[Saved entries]
--- START ---
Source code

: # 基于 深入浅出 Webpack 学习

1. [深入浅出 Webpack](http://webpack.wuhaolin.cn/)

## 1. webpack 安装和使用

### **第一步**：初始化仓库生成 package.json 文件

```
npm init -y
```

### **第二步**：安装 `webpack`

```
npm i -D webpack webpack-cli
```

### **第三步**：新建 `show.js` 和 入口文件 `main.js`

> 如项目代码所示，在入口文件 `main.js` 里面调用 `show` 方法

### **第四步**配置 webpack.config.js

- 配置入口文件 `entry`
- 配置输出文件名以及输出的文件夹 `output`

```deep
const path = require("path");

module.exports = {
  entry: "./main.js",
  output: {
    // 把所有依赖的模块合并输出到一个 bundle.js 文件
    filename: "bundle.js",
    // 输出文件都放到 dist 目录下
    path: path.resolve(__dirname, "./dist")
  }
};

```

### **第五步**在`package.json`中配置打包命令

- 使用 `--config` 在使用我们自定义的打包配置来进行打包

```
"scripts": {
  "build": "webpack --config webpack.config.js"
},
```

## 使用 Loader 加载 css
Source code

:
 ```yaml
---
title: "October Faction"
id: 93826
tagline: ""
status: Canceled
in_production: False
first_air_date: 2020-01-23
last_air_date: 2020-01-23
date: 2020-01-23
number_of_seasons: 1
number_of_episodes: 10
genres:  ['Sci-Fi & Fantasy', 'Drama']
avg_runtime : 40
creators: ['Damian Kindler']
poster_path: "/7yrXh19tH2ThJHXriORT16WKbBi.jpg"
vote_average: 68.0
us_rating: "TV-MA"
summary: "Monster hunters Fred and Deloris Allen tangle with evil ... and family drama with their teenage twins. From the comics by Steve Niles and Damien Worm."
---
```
--- END ---
--- START ---
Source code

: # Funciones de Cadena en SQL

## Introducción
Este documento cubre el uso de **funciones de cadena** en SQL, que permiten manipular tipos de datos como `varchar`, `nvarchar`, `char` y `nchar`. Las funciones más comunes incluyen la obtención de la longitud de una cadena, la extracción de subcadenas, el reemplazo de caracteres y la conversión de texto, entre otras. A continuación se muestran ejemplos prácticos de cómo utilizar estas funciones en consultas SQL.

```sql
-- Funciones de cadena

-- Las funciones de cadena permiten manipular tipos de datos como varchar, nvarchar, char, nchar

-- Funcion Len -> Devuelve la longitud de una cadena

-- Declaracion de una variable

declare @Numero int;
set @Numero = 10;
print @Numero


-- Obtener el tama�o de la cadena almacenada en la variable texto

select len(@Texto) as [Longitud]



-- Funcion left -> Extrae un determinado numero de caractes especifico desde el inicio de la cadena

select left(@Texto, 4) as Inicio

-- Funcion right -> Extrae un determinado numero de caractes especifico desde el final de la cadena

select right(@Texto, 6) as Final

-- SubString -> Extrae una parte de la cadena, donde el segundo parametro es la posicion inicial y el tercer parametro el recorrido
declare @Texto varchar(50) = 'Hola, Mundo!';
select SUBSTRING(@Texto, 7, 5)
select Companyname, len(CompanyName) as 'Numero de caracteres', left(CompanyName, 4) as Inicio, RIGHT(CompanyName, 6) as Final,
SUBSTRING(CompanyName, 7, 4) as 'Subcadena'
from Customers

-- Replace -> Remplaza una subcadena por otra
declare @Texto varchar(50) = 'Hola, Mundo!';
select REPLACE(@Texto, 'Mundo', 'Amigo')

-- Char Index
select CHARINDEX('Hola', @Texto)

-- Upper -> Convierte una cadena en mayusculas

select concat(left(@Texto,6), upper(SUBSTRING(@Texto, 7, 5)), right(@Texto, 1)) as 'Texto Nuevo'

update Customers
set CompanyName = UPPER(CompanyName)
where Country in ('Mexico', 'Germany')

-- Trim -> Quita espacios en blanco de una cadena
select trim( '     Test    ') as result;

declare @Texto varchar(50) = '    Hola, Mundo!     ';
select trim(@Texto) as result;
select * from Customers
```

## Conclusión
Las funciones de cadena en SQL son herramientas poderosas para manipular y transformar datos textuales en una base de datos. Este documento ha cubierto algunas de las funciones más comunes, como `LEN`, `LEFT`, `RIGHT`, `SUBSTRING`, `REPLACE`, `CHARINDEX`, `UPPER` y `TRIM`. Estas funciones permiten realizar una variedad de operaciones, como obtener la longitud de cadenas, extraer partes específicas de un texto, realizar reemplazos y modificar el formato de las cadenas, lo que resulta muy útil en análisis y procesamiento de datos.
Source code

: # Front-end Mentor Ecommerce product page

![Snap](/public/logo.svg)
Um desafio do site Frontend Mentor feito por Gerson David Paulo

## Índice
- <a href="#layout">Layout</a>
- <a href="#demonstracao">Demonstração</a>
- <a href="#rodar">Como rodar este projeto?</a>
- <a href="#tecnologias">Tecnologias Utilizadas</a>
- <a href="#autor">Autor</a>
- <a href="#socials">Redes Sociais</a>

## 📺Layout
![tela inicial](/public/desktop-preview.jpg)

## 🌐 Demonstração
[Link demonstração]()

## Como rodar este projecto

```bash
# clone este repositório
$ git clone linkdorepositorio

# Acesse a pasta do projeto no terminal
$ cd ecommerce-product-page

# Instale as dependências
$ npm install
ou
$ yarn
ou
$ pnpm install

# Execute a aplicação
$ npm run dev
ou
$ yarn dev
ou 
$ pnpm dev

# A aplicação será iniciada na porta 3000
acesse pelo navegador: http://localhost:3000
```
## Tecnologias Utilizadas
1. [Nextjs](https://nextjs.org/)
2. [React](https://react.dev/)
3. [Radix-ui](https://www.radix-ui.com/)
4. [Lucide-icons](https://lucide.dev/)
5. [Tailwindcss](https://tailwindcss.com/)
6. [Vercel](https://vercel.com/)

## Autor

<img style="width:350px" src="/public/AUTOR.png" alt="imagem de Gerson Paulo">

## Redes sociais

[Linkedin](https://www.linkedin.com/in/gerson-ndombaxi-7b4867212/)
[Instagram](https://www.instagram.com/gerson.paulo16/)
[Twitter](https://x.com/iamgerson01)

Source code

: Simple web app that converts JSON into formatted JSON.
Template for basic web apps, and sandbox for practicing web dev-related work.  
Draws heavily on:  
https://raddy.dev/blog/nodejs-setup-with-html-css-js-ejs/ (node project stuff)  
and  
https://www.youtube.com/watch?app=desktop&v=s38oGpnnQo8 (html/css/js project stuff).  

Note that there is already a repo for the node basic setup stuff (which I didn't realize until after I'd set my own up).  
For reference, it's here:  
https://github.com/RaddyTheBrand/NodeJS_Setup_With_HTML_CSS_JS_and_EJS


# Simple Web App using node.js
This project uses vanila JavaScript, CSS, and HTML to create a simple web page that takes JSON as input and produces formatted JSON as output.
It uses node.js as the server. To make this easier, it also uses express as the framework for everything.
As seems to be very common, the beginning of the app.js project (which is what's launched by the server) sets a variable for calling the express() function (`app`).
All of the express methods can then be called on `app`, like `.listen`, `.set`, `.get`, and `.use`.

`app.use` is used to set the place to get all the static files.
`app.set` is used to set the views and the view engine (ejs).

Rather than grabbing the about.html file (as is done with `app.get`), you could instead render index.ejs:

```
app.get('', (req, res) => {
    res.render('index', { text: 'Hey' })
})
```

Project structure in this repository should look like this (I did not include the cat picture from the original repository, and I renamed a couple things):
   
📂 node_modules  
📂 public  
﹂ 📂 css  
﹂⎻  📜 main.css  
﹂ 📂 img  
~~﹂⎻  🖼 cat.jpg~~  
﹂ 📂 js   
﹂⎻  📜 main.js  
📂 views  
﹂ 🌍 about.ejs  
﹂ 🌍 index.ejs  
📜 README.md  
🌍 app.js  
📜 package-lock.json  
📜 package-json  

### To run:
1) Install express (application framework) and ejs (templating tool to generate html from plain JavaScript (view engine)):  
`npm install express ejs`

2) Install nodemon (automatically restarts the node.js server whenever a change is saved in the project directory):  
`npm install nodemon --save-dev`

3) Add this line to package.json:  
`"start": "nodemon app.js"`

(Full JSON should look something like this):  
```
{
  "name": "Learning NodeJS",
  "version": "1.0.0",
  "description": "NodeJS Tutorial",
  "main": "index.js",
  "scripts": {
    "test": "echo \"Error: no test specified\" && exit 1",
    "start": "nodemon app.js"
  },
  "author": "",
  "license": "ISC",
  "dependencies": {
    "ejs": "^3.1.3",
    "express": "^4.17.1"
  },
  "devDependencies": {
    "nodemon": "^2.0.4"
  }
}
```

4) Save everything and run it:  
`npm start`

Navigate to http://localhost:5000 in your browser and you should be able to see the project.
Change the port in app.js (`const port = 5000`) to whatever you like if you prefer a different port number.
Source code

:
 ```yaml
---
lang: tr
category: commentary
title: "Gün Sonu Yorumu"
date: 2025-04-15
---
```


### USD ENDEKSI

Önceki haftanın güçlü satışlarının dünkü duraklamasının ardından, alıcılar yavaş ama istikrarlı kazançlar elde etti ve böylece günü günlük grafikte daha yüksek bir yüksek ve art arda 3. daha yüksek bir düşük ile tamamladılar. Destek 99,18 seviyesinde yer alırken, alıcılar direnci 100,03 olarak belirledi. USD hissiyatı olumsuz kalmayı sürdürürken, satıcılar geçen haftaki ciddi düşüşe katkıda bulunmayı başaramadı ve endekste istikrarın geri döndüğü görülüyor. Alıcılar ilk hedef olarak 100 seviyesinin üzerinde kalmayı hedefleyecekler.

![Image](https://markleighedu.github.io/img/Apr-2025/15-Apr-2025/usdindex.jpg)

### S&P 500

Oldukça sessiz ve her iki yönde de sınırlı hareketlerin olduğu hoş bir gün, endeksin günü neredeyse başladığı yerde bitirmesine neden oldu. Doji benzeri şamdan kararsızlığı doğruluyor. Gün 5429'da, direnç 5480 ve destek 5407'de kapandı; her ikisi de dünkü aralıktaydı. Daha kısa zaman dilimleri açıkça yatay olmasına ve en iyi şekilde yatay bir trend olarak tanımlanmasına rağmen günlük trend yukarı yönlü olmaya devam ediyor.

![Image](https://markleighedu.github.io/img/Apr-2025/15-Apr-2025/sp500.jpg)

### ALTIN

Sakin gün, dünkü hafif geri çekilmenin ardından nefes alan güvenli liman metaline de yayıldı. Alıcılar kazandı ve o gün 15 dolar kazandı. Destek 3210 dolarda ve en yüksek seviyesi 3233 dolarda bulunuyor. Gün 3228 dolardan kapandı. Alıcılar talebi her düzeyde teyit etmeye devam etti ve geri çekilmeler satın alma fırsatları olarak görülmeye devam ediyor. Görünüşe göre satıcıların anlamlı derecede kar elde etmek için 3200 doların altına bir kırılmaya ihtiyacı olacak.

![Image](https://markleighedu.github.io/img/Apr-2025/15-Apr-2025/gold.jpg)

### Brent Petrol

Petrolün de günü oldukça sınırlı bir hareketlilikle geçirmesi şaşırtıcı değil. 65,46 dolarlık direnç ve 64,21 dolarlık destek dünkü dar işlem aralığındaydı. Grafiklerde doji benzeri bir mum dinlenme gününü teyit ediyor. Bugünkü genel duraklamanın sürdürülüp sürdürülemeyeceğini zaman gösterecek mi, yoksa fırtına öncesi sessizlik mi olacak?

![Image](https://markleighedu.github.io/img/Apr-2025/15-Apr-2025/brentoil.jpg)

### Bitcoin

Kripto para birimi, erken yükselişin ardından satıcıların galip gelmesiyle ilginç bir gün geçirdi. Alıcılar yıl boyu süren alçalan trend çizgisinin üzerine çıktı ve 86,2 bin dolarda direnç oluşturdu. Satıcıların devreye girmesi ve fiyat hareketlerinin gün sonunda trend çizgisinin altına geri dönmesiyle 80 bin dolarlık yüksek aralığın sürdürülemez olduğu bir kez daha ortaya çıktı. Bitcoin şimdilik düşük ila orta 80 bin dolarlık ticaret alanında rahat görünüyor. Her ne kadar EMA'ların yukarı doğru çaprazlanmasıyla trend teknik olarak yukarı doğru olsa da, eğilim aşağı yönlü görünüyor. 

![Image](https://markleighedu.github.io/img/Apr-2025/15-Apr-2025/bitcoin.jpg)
--- END ---
--- START ---
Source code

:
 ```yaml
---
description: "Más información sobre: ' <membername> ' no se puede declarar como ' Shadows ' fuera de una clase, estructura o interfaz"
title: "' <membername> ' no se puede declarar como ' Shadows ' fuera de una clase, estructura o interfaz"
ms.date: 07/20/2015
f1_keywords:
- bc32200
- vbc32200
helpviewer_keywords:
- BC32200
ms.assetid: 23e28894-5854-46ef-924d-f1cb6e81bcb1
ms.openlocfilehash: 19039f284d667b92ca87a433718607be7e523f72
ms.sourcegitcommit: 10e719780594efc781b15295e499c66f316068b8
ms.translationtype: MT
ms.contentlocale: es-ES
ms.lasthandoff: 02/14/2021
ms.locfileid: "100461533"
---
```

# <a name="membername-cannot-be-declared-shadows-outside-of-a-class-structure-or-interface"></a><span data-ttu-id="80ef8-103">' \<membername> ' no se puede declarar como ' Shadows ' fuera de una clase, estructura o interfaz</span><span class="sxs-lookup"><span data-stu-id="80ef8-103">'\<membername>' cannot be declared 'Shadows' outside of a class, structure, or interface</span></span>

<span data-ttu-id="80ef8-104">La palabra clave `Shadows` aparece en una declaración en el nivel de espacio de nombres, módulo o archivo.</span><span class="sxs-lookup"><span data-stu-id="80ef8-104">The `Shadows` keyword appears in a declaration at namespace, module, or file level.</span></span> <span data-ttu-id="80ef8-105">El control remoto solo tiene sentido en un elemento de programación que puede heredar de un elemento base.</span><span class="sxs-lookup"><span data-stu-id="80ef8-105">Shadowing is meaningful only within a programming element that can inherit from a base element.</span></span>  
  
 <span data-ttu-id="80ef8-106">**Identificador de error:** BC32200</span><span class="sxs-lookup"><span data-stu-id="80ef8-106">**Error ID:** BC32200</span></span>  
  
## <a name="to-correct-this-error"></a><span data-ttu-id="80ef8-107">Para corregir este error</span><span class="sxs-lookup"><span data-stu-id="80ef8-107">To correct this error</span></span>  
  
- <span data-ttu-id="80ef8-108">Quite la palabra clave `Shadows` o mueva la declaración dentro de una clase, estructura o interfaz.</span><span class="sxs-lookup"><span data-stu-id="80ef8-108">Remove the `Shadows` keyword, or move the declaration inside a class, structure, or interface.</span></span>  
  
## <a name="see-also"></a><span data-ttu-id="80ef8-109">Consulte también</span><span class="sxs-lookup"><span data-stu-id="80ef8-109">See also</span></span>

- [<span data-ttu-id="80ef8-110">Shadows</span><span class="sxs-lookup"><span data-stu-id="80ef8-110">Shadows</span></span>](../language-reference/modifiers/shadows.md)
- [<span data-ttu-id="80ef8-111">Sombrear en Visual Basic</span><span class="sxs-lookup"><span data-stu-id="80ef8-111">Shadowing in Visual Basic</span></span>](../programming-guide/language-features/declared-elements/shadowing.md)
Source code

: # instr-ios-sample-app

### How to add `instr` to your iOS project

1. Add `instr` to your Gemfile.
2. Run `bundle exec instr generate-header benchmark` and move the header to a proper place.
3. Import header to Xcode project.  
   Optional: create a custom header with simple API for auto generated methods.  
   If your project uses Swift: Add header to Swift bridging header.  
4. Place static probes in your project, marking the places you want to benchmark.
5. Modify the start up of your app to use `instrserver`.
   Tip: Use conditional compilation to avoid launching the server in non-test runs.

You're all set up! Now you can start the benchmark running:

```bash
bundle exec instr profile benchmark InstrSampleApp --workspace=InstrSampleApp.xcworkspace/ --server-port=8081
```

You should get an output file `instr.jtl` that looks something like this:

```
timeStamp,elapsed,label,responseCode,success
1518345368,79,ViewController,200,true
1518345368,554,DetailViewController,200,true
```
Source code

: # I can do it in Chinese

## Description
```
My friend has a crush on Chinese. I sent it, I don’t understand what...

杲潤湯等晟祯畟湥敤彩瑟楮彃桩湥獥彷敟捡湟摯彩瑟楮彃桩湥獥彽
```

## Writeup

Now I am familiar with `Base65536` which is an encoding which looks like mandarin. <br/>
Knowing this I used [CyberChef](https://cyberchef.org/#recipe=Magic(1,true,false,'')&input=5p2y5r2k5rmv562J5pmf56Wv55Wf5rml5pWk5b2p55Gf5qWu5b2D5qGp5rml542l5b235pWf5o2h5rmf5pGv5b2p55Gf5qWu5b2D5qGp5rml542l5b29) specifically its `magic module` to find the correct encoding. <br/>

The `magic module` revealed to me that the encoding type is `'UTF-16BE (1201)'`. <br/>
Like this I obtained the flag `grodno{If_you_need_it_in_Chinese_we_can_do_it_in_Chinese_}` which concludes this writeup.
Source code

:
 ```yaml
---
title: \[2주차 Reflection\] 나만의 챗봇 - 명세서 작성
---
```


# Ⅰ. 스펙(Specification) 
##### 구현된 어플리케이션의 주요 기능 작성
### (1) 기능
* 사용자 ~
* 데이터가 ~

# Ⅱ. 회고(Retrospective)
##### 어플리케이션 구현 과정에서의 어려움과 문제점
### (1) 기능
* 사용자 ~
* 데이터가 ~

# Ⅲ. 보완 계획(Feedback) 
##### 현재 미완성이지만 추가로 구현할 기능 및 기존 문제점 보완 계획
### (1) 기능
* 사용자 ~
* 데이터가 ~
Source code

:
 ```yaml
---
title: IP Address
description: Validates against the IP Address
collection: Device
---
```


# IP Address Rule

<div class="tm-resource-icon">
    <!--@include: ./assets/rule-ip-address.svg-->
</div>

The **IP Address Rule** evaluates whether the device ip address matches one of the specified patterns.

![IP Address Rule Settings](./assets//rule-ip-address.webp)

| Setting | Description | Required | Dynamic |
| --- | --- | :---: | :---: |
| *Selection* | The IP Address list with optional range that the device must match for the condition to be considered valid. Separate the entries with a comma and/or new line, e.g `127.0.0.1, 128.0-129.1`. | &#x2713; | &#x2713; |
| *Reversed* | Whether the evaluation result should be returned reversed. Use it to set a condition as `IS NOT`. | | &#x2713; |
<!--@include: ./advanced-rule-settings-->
--- END ---
* To do
Where a line of the data contains "uses", include it in the tally, and answer with the tally alone.

* Exercise solution
3